Stored items
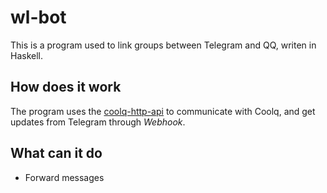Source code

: # wl-bot
This is a program used to link groups between Telegram and QQ, writen in Haskell.

## How does it work
The program uses the [coolq-http-api](https://github.com/richardchien/coolq-http-api) to communicate with Coolq, and get updates from Telegram through _Webhook_.

## What can it do
- Forward messages
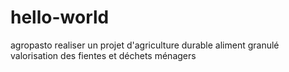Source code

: # hello-world
agropasto
realiser un projet d'agriculture durable
aliment granulé
valorisation des fientes et déchets ménagers
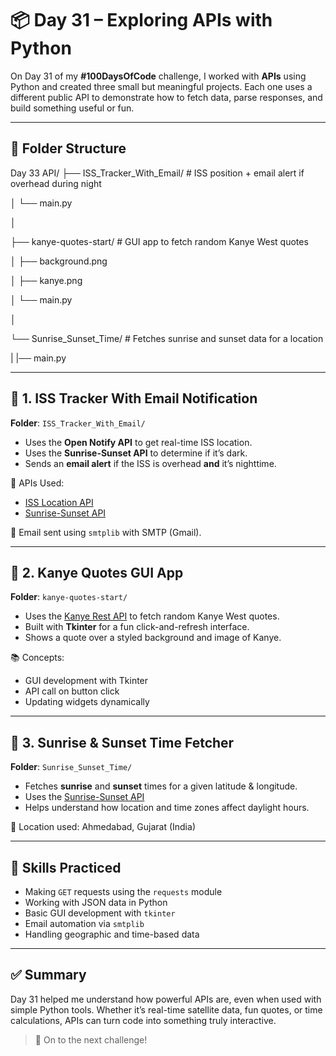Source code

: # 📦 Day 31 – Exploring APIs with Python

On Day 31 of my **#100DaysOfCode** challenge, I worked with **APIs** using Python and created three small but meaningful projects. Each one uses a different public API to demonstrate how to fetch data, parse responses, and build something useful or fun.

---

## 📁 Folder Structure
Day 33 API/
├── ISS_Tracker_With_Email/ # ISS position + email alert if overhead during night

│ └── main.py

│

├── kanye-quotes-start/ # GUI app to fetch random Kanye West quotes

│ ├── background.png

│ ├── kanye.png

│ └── main.py

│

└── Sunrise_Sunset_Time/ # Fetches sunrise and sunset data for a location

|   |── main.py


---

## 🌌 1. ISS Tracker With Email Notification

**Folder**: `ISS_Tracker_With_Email/`

- Uses the **Open Notify API** to get real-time ISS location.
- Uses the **Sunrise-Sunset API** to determine if it’s dark.
- Sends an **email alert** if the ISS is overhead **and** it’s nighttime.

🔗 APIs Used:
- [ISS Location API](http://api.open-notify.org/iss-now.json)
- [Sunrise-Sunset API](https://sunrise-sunset.org/api)

📧 Email sent using `smtplib` with SMTP (Gmail).

---

## 🎤 2. Kanye Quotes GUI App

**Folder**: `kanye-quotes-start/`

- Uses the [Kanye Rest API](https://api.kanye.rest) to fetch random Kanye West quotes.
- Built with **Tkinter** for a fun click-and-refresh interface.
- Shows a quote over a styled background and image of Kanye.

📚 Concepts:
- GUI development with Tkinter
- API call on button click
- Updating widgets dynamically

---

## 🌅 3. Sunrise & Sunset Time Fetcher

**Folder**: `Sunrise_Sunset_Time/`

- Fetches **sunrise** and **sunset** times for a given latitude & longitude.
- Uses the [Sunrise-Sunset API](https://sunrise-sunset.org/api)
- Helps understand how location and time zones affect daylight hours.

📌 Location used: Ahmedabad, Gujarat (India)

---

## 🔧 Skills Practiced

- Making `GET` requests using the `requests` module
- Working with JSON data in Python
- Basic GUI development with `tkinter`
- Email automation via `smtplib`
- Handling geographic and time-based data

---

## ✅ Summary

Day 31 helped me understand how powerful APIs are, even when used with simple Python tools. Whether it’s real-time satellite data, fun quotes, or time calculations, APIs can turn code into something truly interactive.

> 🚀 On to the next challenge!


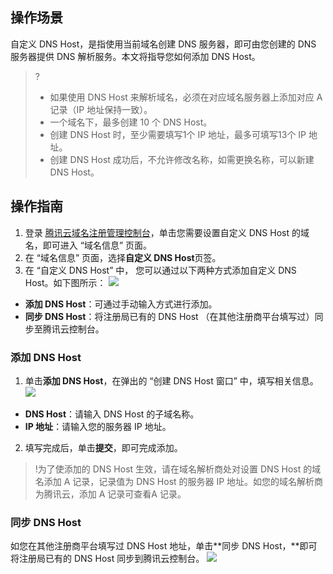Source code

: ﻿
## 操作场景
自定义 DNS Host，是指使用当前域名创建 DNS 服务器，即可由您创建的 DNS 服务器提供 DNS 解析服务。本文将指导您如何添加 DNS Host。

>?
>- 如果使用 DNS Host 来解析域名，必须在对应域名服务器上添加对应 A 记录（IP 地址保持一致）。
>- 一个域名下，最多创建 10 个 DNS Host。
>- 创建 DNS Host 时，至少需要填写1个 IP 地址，最多可填写13个 IP 地址。
>- 创建 DNS Host 成功后，不允许修改名称，如需更换名称，可以新建 DNS Host。


## 操作指南
1. 登录 [腾讯云域名注册管理控制台](https://console.cloud.tencent.com/domain)，单击您需要设置自定义 DNS Host 的域名，即可进入 “域名信息” 页面。
2. 在 “域名信息” 页面，选择**自定义 DNS Host**页签。
3. 在 “自定义 DNS Host” 中， 您可以通过以下两种方式添加自定义 DNS Host。如下图所示：
![](https://main.qcloudimg.com/raw/c6ac5a3090919bd81c9d0dfef4719cf9.png)
 - **添加 DNS Host**：可通过手动输入方式进行添加。
 - **同步 DNS Host**：将注册局已有的 DNS Host （在其他注册商平台填写过）同步至腾讯云控制台。

### 添加 DNS Host
1. 单击**添加 DNS Host**，在弹出的 “创建 DNS Host 窗口” 中，填写相关信息。
![](https://main.qcloudimg.com/raw/7e73f40ef884485831b46a0a7cfdaaa2.png)
 - **DNS Host**：请输入 DNS Host 的子域名称。
 - **IP 地址**：请输入您的服务器 IP 地址。
2. 填写完成后，单击**提交**，即可完成添加。
>!为了使添加的 DNS Host 生效，请在域名解析商处对设置 DNS Host 的域名添加 A 记录，记录值为 DNS Host 的服务器 IP 地址。如您的域名解析商为腾讯云，添加 A 记录可查看A 记录。

### 同步 DNS Host
如您在其他注册商平台填写过 DNS Host 地址，单击**同步 DNS Host，**即可将注册局已有的 DNS Host 同步到腾讯云控制台。
![](https://main.qcloudimg.com/raw/a0fea451386a96eaf5916cc445b935c7.png)
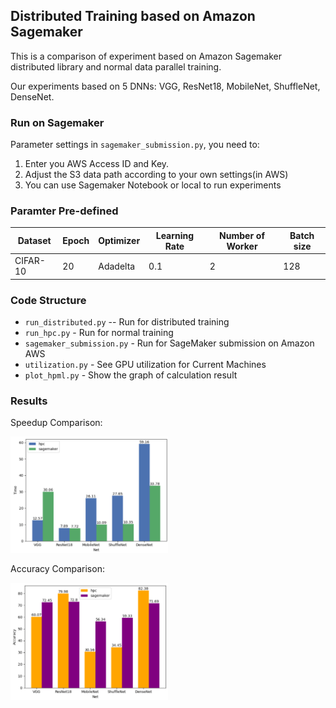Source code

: ## Distributed Training based on Amazon Sagemaker
This is a comparison of experiment based on Amazon Sagemaker distributed library and normal 
data parallel training.

Our experiments based on 5 DNNs: VGG, ResNet18, MobileNet, ShuffleNet, DenseNet.

### Run on Sagemaker
Parameter settings in `sagemaker_submission.py`, you need to:

1. Enter you AWS Access ID and Key. 
2. Adjust the S3 data path according to your own settings(in AWS)
3. You can use Sagemaker Notebook or local to run experiments

### Paramter Pre-defined
| Dataset | Epoch | Optimizer | Learning Rate | Number of Worker | Batch size |
| ------  | ----  | --------  | ------------- | ---------------- | ---------- |
| CIFAR-10|  20   | Adadelta  |     0.1       |       2          |     128    |

### Code Structure
- `run_distributed.py` -- Run for distributed training
- `run_hpc.py` - Run for normal training
- `sagemaker_submission.py` - Run for SageMaker submission on Amazon AWS
- `utilization.py` - See GPU utilization for Current Machines
- `plot_hpml.py` - Show the graph of calculation result 

### Results
Speedup Comparison:

<img style = 'width:50%;height:auto;' src = 'results_img/Time.png'>

Accuracy Comparison:

<img style = 'width:50%;height:auto;' src = 'results_img/Accuracy.png'>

#### [What is required]
Repeat each entry above exactly. Omit the pictures.

#### [Response]
Source code

: # wl-bot
This is a program used to link groups between Telegram and QQ, writen in Haskell.

## How does it work
The program uses the [coolq-http-api](https://github.com/richardchien/coolq-http-api) to communicate with Coolq, and get updates from Telegram through _Webhook_.

## What can it do
- Forward messages
Source code

: # hello-world
agropasto
realiser un projet d'agriculture durable
aliment granulé
valorisation des fientes et déchets ménagers
Source code

: # 📦 Day 31 – Exploring APIs with Python

On Day 31 of my **#100DaysOfCode** challenge, I worked with **APIs** using Python and created three small but meaningful projects. Each one uses a different public API to demonstrate how to fetch data, parse responses, and build something useful or fun.

---

## 📁 Folder Structure
Day 33 API/
├── ISS_Tracker_With_Email/ # ISS position + email alert if overhead during night

│ └── main.py

│

├── kanye-quotes-start/ # GUI app to fetch random Kanye West quotes

│ ├── background.png

│ ├── kanye.png

│ └── main.py

│

└── Sunrise_Sunset_Time/ # Fetches sunrise and sunset data for a location

|   |── main.py


---

## 🌌 1. ISS Tracker With Email Notification

**Folder**: `ISS_Tracker_With_Email/`

- Uses the **Open Notify API** to get real-time ISS location.
- Uses the **Sunrise-Sunset API** to determine if it’s dark.
- Sends an **email alert** if the ISS is overhead **and** it’s nighttime.

🔗 APIs Used:
- [ISS Location API](http://api.open-notify.org/iss-now.json)
- [Sunrise-Sunset API](https://sunrise-sunset.org/api)

📧 Email sent using `smtplib` with SMTP (Gmail).

---

## 🎤 2. Kanye Quotes GUI App

**Folder**: `kanye-quotes-start/`

- Uses the [Kanye Rest API](https://api.kanye.rest) to fetch random Kanye West quotes.
- Built with **Tkinter** for a fun click-and-refresh interface.
- Shows a quote over a styled background and image of Kanye.

📚 Concepts:
- GUI development with Tkinter
- API call on button click
- Updating widgets dynamically

---

## 🌅 3. Sunrise & Sunset Time Fetcher

**Folder**: `Sunrise_Sunset_Time/`

- Fetches **sunrise** and **sunset** times for a given latitude & longitude.
- Uses the [Sunrise-Sunset API](https://sunrise-sunset.org/api)
- Helps understand how location and time zones affect daylight hours.

📌 Location used: Ahmedabad, Gujarat (India)

---

## 🔧 Skills Practiced

- Making `GET` requests using the `requests` module
- Working with JSON data in Python
- Basic GUI development with `tkinter`
- Email automation via `smtplib`
- Handling geographic and time-based data

---

## ✅ Summary

Day 31 helped me understand how powerful APIs are, even when used with simple Python tools. Whether it’s real-time satellite data, fun quotes, or time calculations, APIs can turn code into something truly interactive.

> 🚀 On to the next challenge!


Source code

: ﻿
## 操作场景
自定义 DNS Host，是指使用当前域名创建 DNS 服务器，即可由您创建的 DNS 服务器提供 DNS 解析服务。本文将指导您如何添加 DNS Host。

>?
>- 如果使用 DNS Host 来解析域名，必须在对应域名服务器上添加对应 A 记录（IP 地址保持一致）。
>- 一个域名下，最多创建 10 个 DNS Host。
>- 创建 DNS Host 时，至少需要填写1个 IP 地址，最多可填写13个 IP 地址。
>- 创建 DNS Host 成功后，不允许修改名称，如需更换名称，可以新建 DNS Host。


## 操作指南
1. 登录 [腾讯云域名注册管理控制台](https://console.cloud.tencent.com/domain)，单击您需要设置自定义 DNS Host 的域名，即可进入 “域名信息” 页面。
2. 在 “域名信息” 页面，选择**自定义 DNS Host**页签。
3. 在 “自定义 DNS Host” 中， 您可以通过以下两种方式添加自定义 DNS Host。如下图所示：
![](https://main.qcloudimg.com/raw/c6ac5a3090919bd81c9d0dfef4719cf9.png)
 - **添加 DNS Host**：可通过手动输入方式进行添加。
 - **同步 DNS Host**：将注册局已有的 DNS Host （在其他注册商平台填写过）同步至腾讯云控制台。

### 添加 DNS Host
1. 单击**添加 DNS Host**，在弹出的 “创建 DNS Host 窗口” 中，填写相关信息。
![](https://main.qcloudimg.com/raw/7e73f40ef884485831b46a0a7cfdaaa2.png)
 - **DNS Host**：请输入 DNS Host 的子域名称。
 - **IP 地址**：请输入您的服务器 IP 地址。
2. 填写完成后，单击**提交**，即可完成添加。
>!为了使添加的 DNS Host 生效，请在域名解析商处对设置 DNS Host 的域名添加 A 记录，记录值为 DNS Host 的服务器 IP 地址。如您的域名解析商为腾讯云，添加 A 记录可查看A 记录。

### 同步 DNS Host
如您在其他注册商平台填写过 DNS Host 地址，单击**同步 DNS Host，**即可将注册局已有的 DNS Host 同步到腾讯云控制台。
![](https://main.qcloudimg.com/raw/a0fea451386a96eaf5916cc445b935c7.png)
Source code

: ## Distributed Training based on Amazon Sagemaker
This is a comparison of experiment based on Amazon Sagemaker distributed library and normal 
data parallel training.

Our experiments based on 5 DNNs: VGG, ResNet18, MobileNet, ShuffleNet, DenseNet.

### Run on Sagemaker
Parameter settings in `sagemaker_submission.py`, you need to:

1. Enter you AWS Access ID and Key. 
2. Adjust the S3 data path according to your own settings(in AWS)
3. You can use Sagemaker Notebook or local to run experiments

### Paramter Pre-defined
| Dataset | Epoch | Optimizer | Learning Rate | Number of Worker | Batch size |
| ------  | ----  | --------  | ------------- | ---------------- | ---------- |
| CIFAR-10|  20   | Adadelta  |     0.1       |       2          |     128    |

### Code Structure
- `run_distributed.py` -- Run for distributed training
- `run_hpc.py` - Run for normal training
- `sagemaker_submission.py` - Run for SageMaker submission on Amazon AWS
- `utilization.py` - See GPU utilization for Current Machines
- `plot_hpml.py` - Show the graph of calculation result 

### Results
Speedup Comparison:

<img style = 'width:50%;height:auto;' src = 'results_img/Time.png'>

Accuracy Comparison:

<img style = 'width:50%;height:auto;' src = 'results_img/Accuracy.png'>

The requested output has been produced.